SciLayer
published preprint

ASRA Evaluation Report — ARC-AGI-3 & Phase Benchmarks (v0)

Interim consolidated evaluation report for ASRA: three tracks (gateway plumbing, competition scores, repeated-run learning), Phase 1–2 Kaggle results, Phase 2 Original ARC benchmark summary, agent version ladder, and roadmap to v1 after Stage 1 gateway migration completes.

Ilakkuvaselvi ManoharanVersion 0 · Published 2026-05-28

Status: Interim preprint v0 (SciLayer Systems) — in progress
Repository copy: documents/evaluation/asra-arc-agi-3-evaluation-report-v0.md
SciLayer: https://sci-layer.vercel.app/articles/asra-arc-agi-3-evaluation-report-v0
Target: v1 after Stage 1 gateway migration completes (Phases 1–9 all Succeeded)

Purpose: Consolidated metrics document for ASRA Phases 1–9: competition scores, benchmark results, agent version ladder, and evaluation tracks. v0 publishes available evidence now; sections marked TBD fill as Stage 1 submits complete and Stage 2 score work begins.


Document status (v0)

Section Status Notes
Executive summary Partial P1–2 scores only
Track A — gateway plumbing Complete See gateway spec
Track B — competition scores Partial 2/9 phases submitted
Track C — repeated-run learning Protocol only Results TBD
Phase 2 Original ARC Complete See Phase 2 results paper
Phases 3–9 benchmarks TBD Pending Stage 1 + library evals
Agent version ladder Partial v0.1–v0.4 verified
Limitations Draft

Upgrade path: v0 → v1 when Stage 1 exit criteria met (gateway migration complete).


1. Executive summary

ASRA implements a nine-layer transition-centric cognitive stack for adaptive reasoning on ARC-AGI-3. This report consolidates three evaluation tracks:

Track Question v0 status
A. Plumbing Does Kaggle score the notebook? Solved — gateway sidecar pattern
B. Intelligence How well does each phase agent play? Partial — P1 0.03, P2 0.00
C. Learning Does the agent improve on repeat? Protocol published; results pending

Key v0 findings:

  1. Generic Kaggle Error on ARC-AGI-3 was an evaluation-contract mismatch, not platform failure — fixed by official gateway pattern (Phase 1 v3 ref 53652655).
  2. Gateway migration verified on Phase 2 (ref 53660658, score 0.00).
  3. Phase 2 Observation Engine: 100% rule-candidate coverage on 800 Original ARC tasks (results paper).
  4. Stage 1 in progress: Phases 3–9 gateway submits pending (1 submission/day limit).

2. Evaluation tracks

2.1 Track A — Evaluation plumbing (Kaggle gateway)
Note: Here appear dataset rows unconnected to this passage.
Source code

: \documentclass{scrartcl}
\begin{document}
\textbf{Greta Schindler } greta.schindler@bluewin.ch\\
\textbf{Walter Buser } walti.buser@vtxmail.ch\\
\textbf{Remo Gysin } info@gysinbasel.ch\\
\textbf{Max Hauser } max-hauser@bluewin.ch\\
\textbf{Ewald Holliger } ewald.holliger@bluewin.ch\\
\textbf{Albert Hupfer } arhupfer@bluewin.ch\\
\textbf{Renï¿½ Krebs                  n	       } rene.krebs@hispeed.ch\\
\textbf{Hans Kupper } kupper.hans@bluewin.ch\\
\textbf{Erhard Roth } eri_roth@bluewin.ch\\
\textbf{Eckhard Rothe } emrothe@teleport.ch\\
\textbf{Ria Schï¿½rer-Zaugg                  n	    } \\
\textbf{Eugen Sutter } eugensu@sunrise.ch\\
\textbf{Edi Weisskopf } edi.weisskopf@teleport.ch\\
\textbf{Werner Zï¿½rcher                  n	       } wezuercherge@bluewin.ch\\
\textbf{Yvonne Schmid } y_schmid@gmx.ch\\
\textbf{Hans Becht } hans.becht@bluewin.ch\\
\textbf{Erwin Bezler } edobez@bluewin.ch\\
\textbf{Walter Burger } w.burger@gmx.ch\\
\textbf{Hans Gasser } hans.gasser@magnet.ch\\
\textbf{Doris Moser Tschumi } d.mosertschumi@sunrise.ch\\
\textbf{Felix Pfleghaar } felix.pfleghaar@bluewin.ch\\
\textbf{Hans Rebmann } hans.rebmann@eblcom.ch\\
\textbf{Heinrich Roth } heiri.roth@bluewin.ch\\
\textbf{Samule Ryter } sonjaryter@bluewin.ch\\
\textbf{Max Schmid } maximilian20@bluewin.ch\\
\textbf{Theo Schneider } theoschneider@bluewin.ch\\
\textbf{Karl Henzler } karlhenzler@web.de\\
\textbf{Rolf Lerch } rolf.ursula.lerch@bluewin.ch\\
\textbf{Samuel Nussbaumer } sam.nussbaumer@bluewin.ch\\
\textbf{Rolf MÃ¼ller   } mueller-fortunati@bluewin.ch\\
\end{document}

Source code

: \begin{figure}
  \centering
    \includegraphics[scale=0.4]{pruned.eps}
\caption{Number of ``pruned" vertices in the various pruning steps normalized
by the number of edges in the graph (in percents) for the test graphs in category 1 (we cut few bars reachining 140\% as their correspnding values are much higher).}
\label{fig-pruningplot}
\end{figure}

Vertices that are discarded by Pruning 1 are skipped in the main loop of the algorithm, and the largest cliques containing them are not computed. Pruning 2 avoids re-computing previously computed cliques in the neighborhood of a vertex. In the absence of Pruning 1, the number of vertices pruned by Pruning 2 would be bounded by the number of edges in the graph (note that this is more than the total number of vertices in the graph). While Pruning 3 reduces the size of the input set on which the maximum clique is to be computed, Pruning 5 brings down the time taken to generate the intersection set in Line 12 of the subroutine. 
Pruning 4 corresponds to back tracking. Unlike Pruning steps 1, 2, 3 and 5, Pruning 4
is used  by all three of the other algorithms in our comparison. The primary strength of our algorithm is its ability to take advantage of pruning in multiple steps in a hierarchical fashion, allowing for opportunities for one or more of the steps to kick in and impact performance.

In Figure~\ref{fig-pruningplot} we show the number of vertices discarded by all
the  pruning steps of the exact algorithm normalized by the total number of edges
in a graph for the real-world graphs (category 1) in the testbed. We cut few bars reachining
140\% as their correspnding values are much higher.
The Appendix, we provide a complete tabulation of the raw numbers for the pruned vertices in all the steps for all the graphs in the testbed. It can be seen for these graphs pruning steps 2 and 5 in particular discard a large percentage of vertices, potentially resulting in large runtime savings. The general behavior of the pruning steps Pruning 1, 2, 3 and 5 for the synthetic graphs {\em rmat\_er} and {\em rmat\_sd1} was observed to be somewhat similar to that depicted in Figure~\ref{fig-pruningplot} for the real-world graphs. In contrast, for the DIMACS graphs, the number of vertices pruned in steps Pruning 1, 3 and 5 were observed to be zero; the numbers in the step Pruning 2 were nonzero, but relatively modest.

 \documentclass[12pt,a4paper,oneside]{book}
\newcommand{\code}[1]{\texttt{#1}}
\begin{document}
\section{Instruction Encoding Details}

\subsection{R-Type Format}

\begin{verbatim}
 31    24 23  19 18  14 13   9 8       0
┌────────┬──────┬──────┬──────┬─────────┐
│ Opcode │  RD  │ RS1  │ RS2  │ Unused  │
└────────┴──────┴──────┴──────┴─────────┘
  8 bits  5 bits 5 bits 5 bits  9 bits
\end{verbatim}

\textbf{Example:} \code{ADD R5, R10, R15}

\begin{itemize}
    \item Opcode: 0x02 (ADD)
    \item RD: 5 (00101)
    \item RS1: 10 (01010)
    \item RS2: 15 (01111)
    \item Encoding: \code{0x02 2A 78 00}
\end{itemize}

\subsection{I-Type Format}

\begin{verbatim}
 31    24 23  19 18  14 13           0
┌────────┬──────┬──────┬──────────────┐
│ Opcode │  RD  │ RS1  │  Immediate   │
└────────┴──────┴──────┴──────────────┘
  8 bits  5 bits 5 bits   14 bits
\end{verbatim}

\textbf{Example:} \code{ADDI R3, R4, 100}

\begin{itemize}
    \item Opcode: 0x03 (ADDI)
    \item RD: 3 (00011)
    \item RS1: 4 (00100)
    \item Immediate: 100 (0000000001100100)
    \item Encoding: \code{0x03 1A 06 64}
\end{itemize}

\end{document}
Status: Complete for Phase 1–2; migration tooling ready for Phases 3–9.

Requirement Status
Official 4-cell notebook layout _shared/gateway_notebook.py
Template agent (MyAgent, no Swarm) ✅ Phases 1–9 extracted
Dummy parquet schema row_id, game_id, end_of_game, score
Scoring rerun via gateway sidecar ✅ Verified P1, P2

Reference: ARC-AGI-3 Kaggle Gateway Deployment Spec

2.2 Track B — Competition intelligence (public score)

Metric: Kaggle public score after gateway scoring rerun (single run per submit).

Stage 1 goal: Green Succeeded status per phase — not score optimization.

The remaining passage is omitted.